Collected data entries:
=== Section Start ===

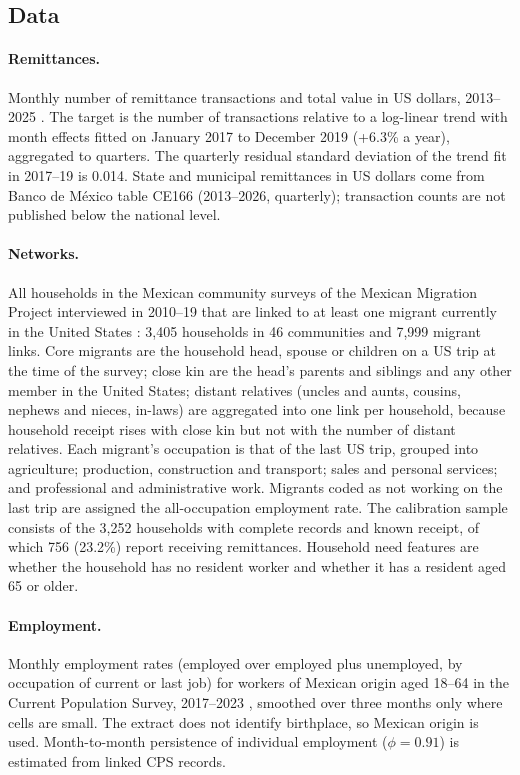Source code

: \documentclass[11pt]{article}
\begin{document}
\subsection{Data}

\paragraph{Remittances.} Monthly number of remittance transactions and total value in US dollars, 2013--2025 \citep{banxico}. The target is the number of transactions relative to a log-linear trend with month effects fitted on January 2017 to December 2019 (+6.3\% a year), aggregated to quarters. The quarterly residual standard deviation of the trend fit in 2017--19 is 0.014. State and municipal remittances in US dollars come from Banco de M\'exico table CE166 (2013--2026, quarterly); transaction counts are not published below the national level.

\paragraph{Networks.} All households in the Mexican community surveys of the Mexican Migration Project interviewed in 2010--19 that are linked to at least one migrant currently in the United States \citep{mmp}: 3,405 households in 46 communities and 7,999 migrant links. Core migrants are the household head, spouse or children on a US trip at the time of the survey; close kin are the head's parents and siblings and any other member in the United States; distant relatives (uncles and aunts, cousins, nephews and nieces, in-laws) are aggregated into one link per household, because household receipt rises with close kin but not with the number of distant relatives. Each migrant's occupation is that of the last US trip, grouped into agriculture; production, construction and transport; sales and personal services; and professional and administrative work. Migrants coded as not working on the last trip are assigned the all-occupation employment rate. The calibration sample consists of the 3,252 households with complete records and known receipt, of which 756 (23.2\%) report receiving remittances. Household need features are whether the household has no resident worker and whether it has a resident aged 65 or older.

\paragraph{Employment.} Monthly employment rates (employed over employed plus unemployed, by occupation of current or last job) for workers of Mexican origin aged 18--64 in the Current Population Survey, 2017--2023 \citep{ipumscps}, smoothed over three months only where cells are small. The extract does not identify birthplace, so Mexican origin is used. Month-to-month persistence of individual employment ($\phi = 0.91$) is estimated from linked CPS records.
\end{document}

=== Section End ===

## [Task to complete]
Could you repeat, exactly and with nothing added, the lines from the top of the entries above through the line that holds "the national level.", leaving out any pictures?

## [Expected answer]
Source code

: \documentclass[11pt]{article}
\begin{document}
\subsection{Data}

\paragraph{Remittances.} Monthly number of remittance transactions and total value in US dollars, 2013--2025 \citep{banxico}. The target is the number of transactions relative to a log-linear trend with month effects fitted on January 2017 to December 2019 (+6.3\% a year), aggregated to quarters. The quarterly residual standard deviation of the trend fit in 2017--19 is 0.014. State and municipal remittances in US dollars come from Banco de M\'exico table CE166 (2013--2026, quarterly); transaction counts are not published below the national level.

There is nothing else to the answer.